西宮市は接種の8割が個別接種であり、そのデータ入力は後日に市が代行して入力していることもあり、7/8時点で、7/8までの分のデータのかなりの量が入力できておりません。このVRS入力の時間差が、今回の配分減のひとつの要因となりました。そしてもう一つの要因が、国から供給量が落とされた際に西宮市が大規模接種会場の枠を削減したことが影響していることがわかりました。
【国の供給減が接種回数の抑制となり、今回の削減につながった】
既述の通り、本市では6月後半に、国からのワクチン供給量が当初の半分以下(7/5~8/1にかけた第9・10クールに150箱、175,500回分要求していたものが65箱、76,050回分に)となったことを受けて、6月末から予定していた集団接種15,000人(30,000回接種分)を削減するなどして調整することを余儀なくされました。
もし、この集団接種枠を削減することなくこのまま接種できていれば、7/8までの一日当たりの接種数は3,279回となり、国が示した削減の対象とはならなかったことになります。
ちなみに、実際の接種とVRSの打ち込みの時間差も影響していると言っておりますが、少し前の期間である6/14~6/27までの14日間では48,637回分がデータで登録されており、これは一日当たり3,474回分となり、これと想定される在庫量を勘案しても、削減の対象にはならない数字です。
さらに言えば、ワクチンの在庫自体は国が言う理論値よりもかなり少なく、既に接種されているがVRS未入力の分に加え、数日以内に各医療機関において接種されるために配送済みのものが含まれており、打てずに余ったワクチンが市役所に積みあがっているなんてことはありません。
つらつらと書きましたが、市民に身近な個別接種がより進みやすい体制で臨んだことや、国の供給を見据えて市としてワクチン供給を絶やさないように気を配りながら行ってきたことが、結果として供給減と言う形で国から報われることになってしまいました。
このことに関しては、市民の皆様に対しては申し訳ない気持ちでいっぱいです。一方的で納得し難いものとは言え、ひとつの基準でこう判断されたことは、受け止めねばならないと思います。

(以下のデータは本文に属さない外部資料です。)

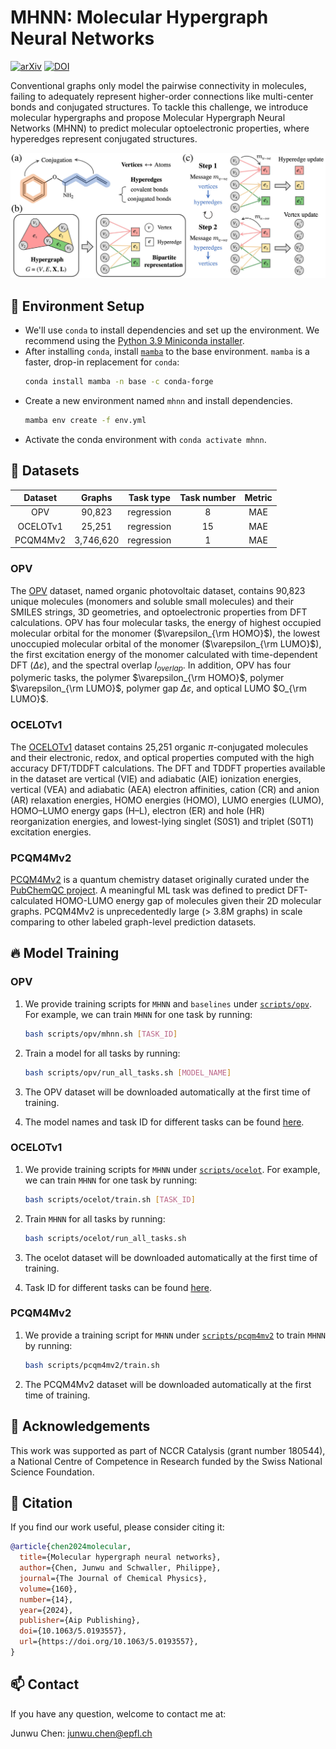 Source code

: # MHNN: Molecular Hypergraph Neural Networks

[![arXiv](https://img.shields.io/badge/arXiv-2312.13136-b31b1b.svg)](https://arxiv.org/abs/2312.13136)
[![DOI](https://img.shields.io/badge/DOI-10.1063/5.0193557-blue.svg)](https://doi.org/10.1063/5.0193557)

Conventional graphs only model the pairwise connectivity in molecules, failing to adequately represent higher-order connections like multi-center bonds and conjugated structures. To tackle this challenge, we introduce molecular hypergraphs and propose Molecular Hypergraph Neural Networks (MHNN) to predict molecular optoelectronic properties, where hyperedges represent conjugated structures.

![mhnn-method](./mhnn.jpg)

## 🚀 Environment Setup

- We'll use `conda` to install dependencies and set up the environment.
We recommend using the [Python 3.9 Miniconda installer](https://docs.conda.io/en/latest/miniconda.html#linux-installers).
- After installing `conda`, install [`mamba`](https://mamba.readthedocs.io/en/latest/) to the base environment. `mamba` is a faster, drop-in replacement for `conda`:
    ```bash
    conda install mamba -n base -c conda-forge
    ```
- Create a new environment named `mhnn` and install dependencies.
    ```bash
    mamba env create -f env.yml
    ```
- Activate the conda environment with `conda activate mhnn`.


## 📌 Datasets

| Dataset  | Graphs    | Task type  | Task number | Metric |
|:--------:|:---------:|:----------:|:-----------:|:------:|
| OPV      | 90,823    | regression | 8           | MAE    |
| OCELOTv1 | 25,251    | regression | 15          | MAE    |
| PCQM4Mv2 | 3,746,620 | regression | 1           | MAE    |


### OPV
The [OPV](https://doi.org/10.1063/1.5099132) dataset, named organic photovoltaic dataset, contains 90,823 unique molecules (monomers and soluble small molecules) and their SMILES strings, 3D geometries, and optoelectronic properties from DFT calculations. OPV has four molecular tasks, the energy of highest occupied molecular orbital for the monomer ($\varepsilon_{\rm HOMO}$), the lowest unoccupied molecular orbital of the monomer ($\varepsilon_{\rm LUMO}$), the first excitation energy of the monomer calculated with time-dependent DFT ($\Delta \varepsilon$), and the spectral overlap $I_{overlap}$. In addition, OPV has four polymeric tasks, the polymer $\varepsilon_{\rm HOMO}$, polymer $\varepsilon_{\rm LUMO}$, polymer gap $\Delta \varepsilon$, and optical LUMO $O_{\rm LUMO}$.


### OCELOTv1
The [OCELOTv1](https://doi.org/10.1039/D2SC04676H) dataset contains 25,251 organic $\pi$-conjugated molecules and their electronic, redox, and optical properties computed with the high accuracy DFT/TDDFT calculations. The DFT and TDDFT properties available in the dataset are vertical (VIE) and adiabatic (AIE) ionization energies, vertical (VEA) and adiabatic (AEA) electron affinities, cation (CR) and anion (AR) relaxation energies, HOMO energies (HOMO), LUMO energies (LUMO), HOMO–LUMO energy gaps (H–L), electron (ER) and hole (HR) reorganization energies, and lowest-lying singlet (S0S1) and triplet (S0T1) excitation energies. 

### PCQM4Mv2
[PCQM4Mv2](https://ogb.stanford.edu/docs/lsc/pcqm4mv2/) is a quantum chemistry dataset originally curated under the [PubChemQC project](https://doi.org/10.1021/acs.jcim.7b00083). A meaningful ML task was defined to predict DFT-calculated HOMO-LUMO energy gap of molecules given their 2D molecular graphs. PCQM4Mv2 is unprecedentedly large (> 3.8M graphs) in scale comparing to other labeled graph-level prediction datasets.

## 🔥 Model Training

### OPV
1. We provide training scripts for `MHNN` and `baselines` under [`scripts/opv`](scripts/opv).
For example, we can train `MHNN` for one task by running:

    ```bash
    bash scripts/opv/mhnn.sh [TASK_ID]
    ```
2. Train a model for all tasks by running:

    ```bash
    bash scripts/opv/run_all_tasks.sh [MODEL_NAME]
    ```
3. The OPV dataset will be downloaded automatically at the first time of training.
4. The model names and task ID for different tasks can be found [here](scripts/opv/run_all_tasks.sh).

### OCELOTv1
1. We provide training scripts for `MHNN` under [`scripts/ocelot`](scripts/ocelot). For example, we can train `MHNN` for one task by running:

    ```bash
    bash scripts/ocelot/train.sh [TASK_ID]
    ```
2. Train `MHNN` for all tasks by running:

    ```bash
    bash scripts/ocelot/run_all_tasks.sh
    ```
3. The ocelot dataset will be downloaded automatically at the first time of training.
4. Task ID for different tasks can be found [here](scripts/ocelot/run_all_tasks.sh).

### PCQM4Mv2
1. We provide a training script for `MHNN` under [`scripts/pcqm4mv2`](scripts/pcqm4mv2) to train `MHNN` by running:

    ```bash
    bash scripts/pcqm4mv2/train.sh
    ```
2. The PCQM4Mv2 dataset will be downloaded automatically at the first time of training.

## 🌈 Acknowledgements
This work was supported as part of NCCR Catalysis (grant number 180544), a National Centre of Competence in Research funded by the Swiss National Science Foundation.

## 📝 Citation
If you find our work useful, please consider citing it:
```bibtex
@article{chen2024molecular,
  title={Molecular hypergraph neural networks},
  author={Chen, Junwu and Schwaller, Philippe},
  journal={The Journal of Chemical Physics},
  volume={160},
  number={14},
  year={2024},
  publisher={Aip Publishing},
  doi={10.1063/5.0193557},
  url={https://doi.org/10.1063/5.0193557},
}
```

## 📫 Contact
If you have any question, welcome to contact me at:

Junwu Chen: junwu.chen@epfl.ch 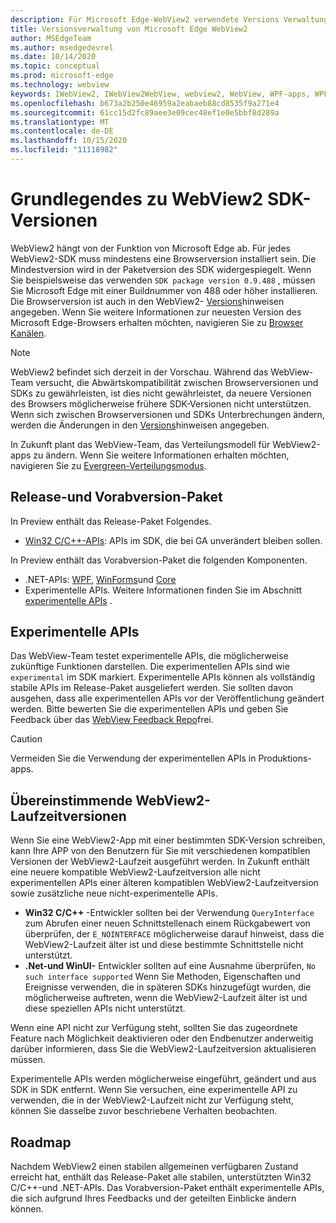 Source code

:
```yaml
---
description: Für Microsoft Edge-WebView2 verwendete Versions Verwaltungsmodelle
title: Versionsverwaltung von Microsoft Edge WebView2
author: MSEdgeTeam
ms.author: msedgedevrel
ms.date: 10/14/2020
ms.topic: conceptual
ms.prod: microsoft-edge
ms.technology: webview
keywords: IWebView2, IWebView2WebView, webview2, WebView, WPF-apps, WPF, Edge, ICoreWebView2, ICoreWebView2Host, Browser-Steuerelement, Edge-HTML
ms.openlocfilehash: b673a2b250e46959a2eabaeb88cd8535f9a271e4
ms.sourcegitcommit: 61cc15d2fc89aee3e09cec48ef1e0e5bbf8d289a
ms.translationtype: MT
ms.contentlocale: de-DE
ms.lasthandoff: 10/15/2020
ms.locfileid: "11118982"
---
```

# Grundlegendes zu WebView2 SDK-Versionen  

WebView2 hängt von der Funktion von Microsoft Edge ab.  Für jedes WebView2-SDK muss mindestens eine Browserversion installiert sein.  Die Mindestversion wird in der Paketversion des SDK widergespiegelt.  Wenn Sie beispielsweise das verwenden `SDK package version 0.9.488` , müssen Sie Microsoft Edge mit einer Buildnummer von 488 oder höher installieren.  Die Browserversion ist auch in den WebView2- [Versions][Releasenotes]hinweisen angegeben.  Wenn Sie weitere Informationen zur neuesten Version des Microsoft Edge-Browsers erhalten möchten, navigieren Sie zu [Browser Kanälen][DeployedgeChannels].  

> [!NOTE]
> WebView2 befindet sich derzeit in der Vorschau.  Während das WebView-Team versucht, die Abwärtskompatibilität zwischen Browserversionen und SDKs zu gewährleisten, ist dies nicht gewährleistet, da neuere Versionen des Browsers möglicherweise frühere SDK-Versionen nicht unterstützen.  Wenn sich zwischen Browserversionen und SDKs Unterbrechungen ändern, werden die Änderungen in den [Versions][Releasenotes]hinweisen angegeben.  

In Zukunft plant das WebView-Team, das Verteilungsmodell für WebView2-apps zu ändern.  Wenn Sie weitere Informationen erhalten möchten, navigieren Sie zu [Evergreen-Verteilungsmodus][DistributionEvergreenMode].  

## Release-und Vorabversion-Paket  

In Preview enthält das Release-Paket Folgendes.  

*   [Win32 C/C++-APIs][ReferenceWin32]: APIs im SDK, die bei GA unverändert bleiben sollen.  

In Preview enthält das Vorabversion-Paket die folgenden Komponenten.  

*   .NET-APIs: [WPF][DotnetMicrosoftWebWebview2WpfNamespace], [WinForms][DotnetMicrosoftWebWebview2WinformsNamespace]und [Core][DotnetMicrosoftWebWebview2CoreNamespace]  
*   Experimentelle APIs.  Weitere Informationen finden Sie im Abschnitt [experimentelle APIs](#experimental-apis) .  

## Experimentelle APIs  

Das WebView-Team testet experimentelle APIs, die möglicherweise zukünftige Funktionen darstellen.  Die experimentellen APIs sind wie `experimental` im SDK markiert.  Experimentelle APIs können als vollständig stabile APIs im Release-Paket ausgeliefert werden.  Sie sollten davon ausgehen, dass alle experimentellen APIs vor der Veröffentlichung geändert werden.  Bitte bewerten Sie die experimentellen APIs und geben Sie Feedback über das [WebView Feedback Repo][GithubMicrosoftedgeWebviewfeedback]frei.  

> [!CAUTION]
> Vermeiden Sie die Verwendung der experimentellen APIs in Produktions-apps.  

## Übereinstimmende WebView2-Laufzeitversionen  

Wenn Sie eine WebView2-App mit einer bestimmten SDK-Version schreiben, kann Ihre APP von den Benutzern für Sie mit verschiedenen kompatiblen Versionen der WebView2-Laufzeit ausgeführt werden.  In Zukunft enthält eine neuere kompatible WebView2-Laufzeitversion alle nicht experimentellen APIs einer älteren kompatiblen WebView2-Laufzeitversion sowie zusätzliche neue nicht-experimentelle APIs.  

*   **Win32 C/C++** -Entwickler sollten bei der Verwendung `QueryInterface` zum Abrufen einer neuen Schnittstellenach einem Rückgabewert von überprüfen, der `E_NOINTERFACE` möglicherweise darauf hinweist, dass die WebView2-Laufzeit älter ist und diese bestimmte Schnittstelle nicht unterstützt.  
*   **.Net-und WinUI-** Entwickler sollten auf eine Ausnahme überprüfen, `No such interface supported` Wenn Sie Methoden, Eigenschaften und Ereignisse verwenden, die in späteren SDKs hinzugefügt wurden, die möglicherweise auftreten, wenn die WebView2-Laufzeit älter ist und diese speziellen APIs nicht unterstützt.  

Wenn eine API nicht zur Verfügung steht, sollten Sie das zugeordnete Feature nach Möglichkeit deaktivieren oder den Endbenutzer anderweitig darüber informieren, dass Sie die WebView2-Laufzeitversion aktualisieren müssen.  

Experimentelle APIs werden möglicherweise eingeführt, geändert und aus SDK in SDK entfernt.  Wenn Sie versuchen, eine experimentelle API zu verwenden, die in der WebView2-Laufzeit nicht zur Verfügung steht, können Sie dasselbe zuvor beschriebene Verhalten beobachten.  

## Roadmap  

Nachdem WebView2 einen stabilen allgemeinen verfügbaren Zustand erreicht hat, enthält das Release-Paket alle stabilen, unterstützten Win32 C/C++-und .NET-APIs.  Das Vorabversion-Paket enthält experimentelle APIs, die sich aufgrund Ihres Feedbacks und der geteilten Einblicke ändern können.  

<!--## Versioning  

After you have used a particular version of the SDK to build your app, your app may end up running with an older or newer version of installed browser binaries.  Until version 1.0.0.0 of WebView2 there may be breaking changes during updates that prevent your SDK from working with different versions of installed browser binaries.  After version 1.0.0.0, different versions of the SDK may work with different versions of the installed browser by using the following best practices.  

1.  To account for breaking changes to the API be sure to check for failure when requesting the DLL export `CreateCoreWebView2Environment` and when running `QueryInterface` on any `CoreWebView2` object.  A return value of `E_NOINTERFACE` indicates that the SDK is not compatible with the Microsoft Edge browser binaries.  
1.  Checking for failure from `QueryInterface` also accounts for cases where the SDK is newer than the version of the Microsoft Edge browser and your app attempts to use an interface of which the Microsoft Edge browser is unaware.  

1.  When an interface is unavailable, you may consider disabling the associated feature if possible, or otherwise informing your users to update their browsers.  -->  

<!--links -->

[DistributionEvergreenMode]: ./distribution.md#evergreen-distribution-mode "Evergreen-Verteilungsmodus – Verteilung von Anwendungen mit WebView2 | Microsoft docs"  
[DotnetMicrosoftWebWebview2CoreNamespace]: /dotnet/api/microsoft.web.webview2.core "Microsoft. Web. WebView2. Core-Namespace | Microsoft docs"
[DotnetMicrosoftWebWebview2WpfNamespace]: /dotnet/api/microsoft.web.webview2.wpf "Microsoft. Web. WebView2. WPF-Namespace | Microsoft docs"
[DotnetMicrosoftWebWebview2WinformsNamespace]: /dotnet/api/microsoft.web.webview2.winforms "Microsoft. Web. WebView2. WinForms-Namespace | Microsoft docs"
[ReferenceWin32]: /microsoft-edge/webview2/reference/win32 "WebView2 Win32 C++-Referenz | Microsoft docs"  
[Releasenotes]: ../releasenotes.md "Anmerkungen zu dieser Version von WebView2 SDK | Microsoft docs"  

[DeployedgeChannels]: /deployedge/microsoft-edge-channels "Übersicht über die Microsoft Edge-Kanäle | Microsoft docs"  

[GithubMicrosoftedgeWebviewfeedback]: https://github.com/MicrosoftEdge/WebViewFeedback "WebView-Feedback-MicrosoftEdge/WebViewFeedback | GitHub"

でありますが、西宮市においては個別医療機関を中心に堅実に、接種が行われていることはご理解いただきたいと思います。7月末までには、高齢者の110%分にあたる接種回数を達成できる見込みですし、西宮市中央体育館で実施されている県の大規模接種では、10,000人を超える西宮市民が接種済みもしくは接種予定でもあります。
こうしたことからも、西宮市民へのワクチン接種事業は決して遅れているような事はなく、順調に、そして予約済みの集団接種をキャンセルするようなトラブルもなく、堅実に進められていると考えています。
【ワクチン接種事業 今後の進め方について】
ワクチン供給の不足により、全体計画の接種目標を見直し、昨日14日の会見においてその概要を説明いたしました。
これまでは9月末までに全対象者の65%、10月末には80%の市単独での接種枠確保を目指してきました。しかし、国からの供給が絞られることとなり、今後の見通しを見直すこととなりました。主なポイントは以下の通りです。
・9月末までに国や県の大規模接種と合わせて60%の接種率
・11月末までに職域等もあわせた全累計で70%の接種率
・国からの供給量が増加すればさらに接種率はアップ
・9月末までに供給見込みの50万回分については40万回分を個別接種に重点配分
・集団接種会場は供給減に伴い縮小して運用
これまでは市独自で接種を行うことが前提としておりましたが、防衛省や県に加え、職域接種や大学での接種にも国はワクチンを供給して集団接種が進む見込みとなります。市としては、どこでどなたがどういったタイミングで職域接種を受けられるか掌握できませんが、数万人に上る方が対象となり接種を受けられることになると考えております。
市としては国から供給される分のワクチンに関して、堅実に接種が進むよう取り組むとともに、職域や大学接種に対しても、必要な協力をしながら、一日でも早くにぎわいとふれあいある毎日が取り戻されるよう、全力で対応して参りたいと思います。